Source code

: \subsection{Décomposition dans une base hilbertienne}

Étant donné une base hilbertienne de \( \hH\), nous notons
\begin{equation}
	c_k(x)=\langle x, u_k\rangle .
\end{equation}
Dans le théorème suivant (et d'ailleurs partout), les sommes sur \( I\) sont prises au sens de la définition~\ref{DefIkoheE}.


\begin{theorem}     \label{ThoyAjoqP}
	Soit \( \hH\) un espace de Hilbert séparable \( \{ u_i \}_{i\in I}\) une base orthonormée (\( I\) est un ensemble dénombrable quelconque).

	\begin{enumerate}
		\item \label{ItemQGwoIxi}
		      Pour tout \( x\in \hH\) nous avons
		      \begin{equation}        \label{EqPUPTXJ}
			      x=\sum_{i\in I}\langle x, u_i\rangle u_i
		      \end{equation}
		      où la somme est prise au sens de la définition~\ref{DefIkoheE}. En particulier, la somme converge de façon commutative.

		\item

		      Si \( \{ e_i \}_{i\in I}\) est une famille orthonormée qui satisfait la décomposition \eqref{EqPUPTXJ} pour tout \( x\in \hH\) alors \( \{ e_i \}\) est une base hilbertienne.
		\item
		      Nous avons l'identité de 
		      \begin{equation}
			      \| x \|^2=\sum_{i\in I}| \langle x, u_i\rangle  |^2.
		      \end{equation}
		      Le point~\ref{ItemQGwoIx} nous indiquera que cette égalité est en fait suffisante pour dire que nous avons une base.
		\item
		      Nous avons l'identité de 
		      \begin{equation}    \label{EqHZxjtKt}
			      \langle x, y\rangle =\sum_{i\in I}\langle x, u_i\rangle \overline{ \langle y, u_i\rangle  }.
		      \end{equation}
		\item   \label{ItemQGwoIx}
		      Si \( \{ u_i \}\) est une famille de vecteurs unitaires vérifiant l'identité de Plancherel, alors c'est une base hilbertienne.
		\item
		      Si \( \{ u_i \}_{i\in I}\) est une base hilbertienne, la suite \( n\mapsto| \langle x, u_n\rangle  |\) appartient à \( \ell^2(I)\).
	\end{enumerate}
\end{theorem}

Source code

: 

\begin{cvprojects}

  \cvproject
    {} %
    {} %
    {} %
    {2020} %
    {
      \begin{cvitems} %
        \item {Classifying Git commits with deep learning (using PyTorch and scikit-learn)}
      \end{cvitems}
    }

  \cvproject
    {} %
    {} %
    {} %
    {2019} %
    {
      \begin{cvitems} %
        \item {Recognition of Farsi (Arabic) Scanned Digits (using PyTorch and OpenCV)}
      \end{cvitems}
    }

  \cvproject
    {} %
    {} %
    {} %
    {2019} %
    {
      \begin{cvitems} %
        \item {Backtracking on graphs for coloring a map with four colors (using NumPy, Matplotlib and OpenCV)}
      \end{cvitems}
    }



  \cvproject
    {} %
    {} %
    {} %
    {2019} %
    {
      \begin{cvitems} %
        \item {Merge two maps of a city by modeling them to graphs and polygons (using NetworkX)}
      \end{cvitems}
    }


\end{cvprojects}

++++++++++

Task instructions -> What you return should be the records above, repeated exactly.

Answer section ->
Source code

: \subsection{Décomposition dans une base hilbertienne}

Étant donné une base hilbertienne de \( \hH\), nous notons
\begin{equation}
	c_k(x)=\langle x, u_k\rangle .
\end{equation}
Dans le théorème suivant (et d'ailleurs partout), les sommes sur \( I\) sont prises au sens de la définition~\ref{DefIkoheE}.


\begin{theorem}     \label{ThoyAjoqP}
	Soit \( \hH\) un espace de Hilbert séparable \( \{ u_i \}_{i\in I}\) une base orthonormée (\( I\) est un ensemble dénombrable quelconque).

	\begin{enumerate}
		\item \label{ItemQGwoIxi}
		      Pour tout \( x\in \hH\) nous avons
		      \begin{equation}        \label{EqPUPTXJ}
			      x=\sum_{i\in I}\langle x, u_i\rangle u_i
		      \end{equation}
		      où la somme est prise au sens de la définition~\ref{DefIkoheE}. En particulier, la somme converge de façon commutative.

		\item

		      Si \( \{ e_i \}_{i\in I}\) est une famille orthonormée qui satisfait la décomposition \eqref{EqPUPTXJ} pour tout \( x\in \hH\) alors \( \{ e_i \}\) est une base hilbertienne.
		\item
		      Nous avons l'identité de 
		      \begin{equation}
			      \| x \|^2=\sum_{i\in I}| \langle x, u_i\rangle  |^2.
		      \end{equation}
		      Le point~\ref{ItemQGwoIx} nous indiquera que cette égalité est en fait suffisante pour dire que nous avons une base.
		\item
		      Nous avons l'identité de 
		      \begin{equation}    \label{EqHZxjtKt}
			      \langle x, y\rangle =\sum_{i\in I}\langle x, u_i\rangle \overline{ \langle y, u_i\rangle  }.
		      \end{equation}
		\item   \label{ItemQGwoIx}
		      Si \( \{ u_i \}\) est une famille de vecteurs unitaires vérifiant l'identité de Plancherel, alors c'est une base hilbertienne.
		\item
		      Si \( \{ u_i \}_{i\in I}\) est une base hilbertienne, la suite \( n\mapsto| \langle x, u_n\rangle  |\) appartient à \( \ell^2(I)\).
	\end{enumerate}
\end{theorem}

Source code

: 

\begin{cvprojects}

  \cvproject
    {} %
    {} %
    {} %
    {2020} %
    {
      \begin{cvitems} %
        \item {Classifying Git commits with deep learning (using PyTorch and scikit-learn)}
      \end{cvitems}
    }

  \cvproject
    {} %
    {} %
    {} %
    {2019} %
    {
      \begin{cvitems} %
        \item {Recognition of Farsi (Arabic) Scanned Digits (using PyTorch and OpenCV)}
      \end{cvitems}
    }

  \cvproject
    {} %
    {} %
    {} %
    {2019} %
    {
      \begin{cvitems} %
        \item {Backtracking on graphs for coloring a map with four colors (using NumPy, Matplotlib and OpenCV)}
      \end{cvitems}
    }



  \cvproject
    {} %
    {} %
    {} %
    {2019} %
    {
      \begin{cvitems} %
        \item {Merge two maps of a city by modeling them to graphs and polygons (using NetworkX)}
      \end{cvitems}
    }


\end{cvprojects}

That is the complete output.